Retorika.id - Massa dari berbagai elemen masyarakat berkumpul di depan Gedung Negara Grahadi untuk menuntut hak para korban penggusuran paksa rumah susun sederhana sewa (rusunawa) Gunungsari Surabaya pada Kamis (06/06/2024). Massa aksi yang bertajuk “Aksi Cor Kaki: Solidaritas bagi Korban Penggusuran Paksa Rusunawa Gunungsari Surabaya” ini terdiri dari warga rusunawa Gunungsari, Federasi Serikat Pekerja Metal Indonesia (FSPMI), Komunitas Pemuda Independen (KOPI), Perempuan Bercahaya Jatim, Persatuan Buruh Pasar Tradisional (PBPT), Persatuan Rusun Nusantara (PRN), Paguyuban Arek-arek Jawa Timur (Pagar Jati), serta elemen masyarakat lainnya.
Aksi ini merupakan buntut dari penggusuran paksa warga rusunawa yang dilakukan aparat pada 16 Mei 2024 akibat belum dibayarnya biaya sewa. Setelahnya, pada tanggal 22 Mei 2024, telah dilakukan mediasi bersama Komisi D DPRD Jawa Timur terkait tindak lanjut dari pengajuan keringanan pelunasan biaya sewa.
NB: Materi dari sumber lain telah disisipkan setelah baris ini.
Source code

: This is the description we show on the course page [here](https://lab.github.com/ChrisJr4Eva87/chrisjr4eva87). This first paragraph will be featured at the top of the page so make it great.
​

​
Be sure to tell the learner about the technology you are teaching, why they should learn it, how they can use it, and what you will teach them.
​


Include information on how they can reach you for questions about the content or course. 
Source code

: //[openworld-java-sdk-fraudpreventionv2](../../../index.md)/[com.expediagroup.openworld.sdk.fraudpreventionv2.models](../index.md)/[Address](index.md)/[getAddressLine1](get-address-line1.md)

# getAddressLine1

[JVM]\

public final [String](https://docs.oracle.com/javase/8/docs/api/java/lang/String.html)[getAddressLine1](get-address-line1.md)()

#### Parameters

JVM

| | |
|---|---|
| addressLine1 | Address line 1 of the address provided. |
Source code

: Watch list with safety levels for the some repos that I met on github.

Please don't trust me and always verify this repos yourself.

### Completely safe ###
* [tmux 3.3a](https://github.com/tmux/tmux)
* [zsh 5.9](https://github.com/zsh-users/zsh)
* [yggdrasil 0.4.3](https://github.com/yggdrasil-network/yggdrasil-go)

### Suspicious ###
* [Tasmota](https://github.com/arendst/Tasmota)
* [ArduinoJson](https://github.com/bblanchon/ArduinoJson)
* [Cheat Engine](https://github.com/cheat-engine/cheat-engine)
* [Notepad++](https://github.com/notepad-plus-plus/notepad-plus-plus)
Namun, pihak Komisi D menolak pengajuan keringanan dan hanya memberi tenggat waktu selama 2 bulan untuk melunasinya secara langsung. Hal ini tentu menyulitkan warga korban karena tidak adanya keringanan untuk melunasi biaya sewa dengan sistem cicilan.
Melalui aksi ini, massa mengecam segala bentuk represivitas dan tindak kekerasan terhadap warga korban penggusuran. Cor kaki juga dilakukan sebagai aksi simbolik untuk menyuarakan protes atas kebijakan pemerintah yang dinilai tidak dapat memberikan ruang bagi
korban untuk mendapat hunian tetap yang layak sesuai dengan hak yang seharusnya mereka dapatkan.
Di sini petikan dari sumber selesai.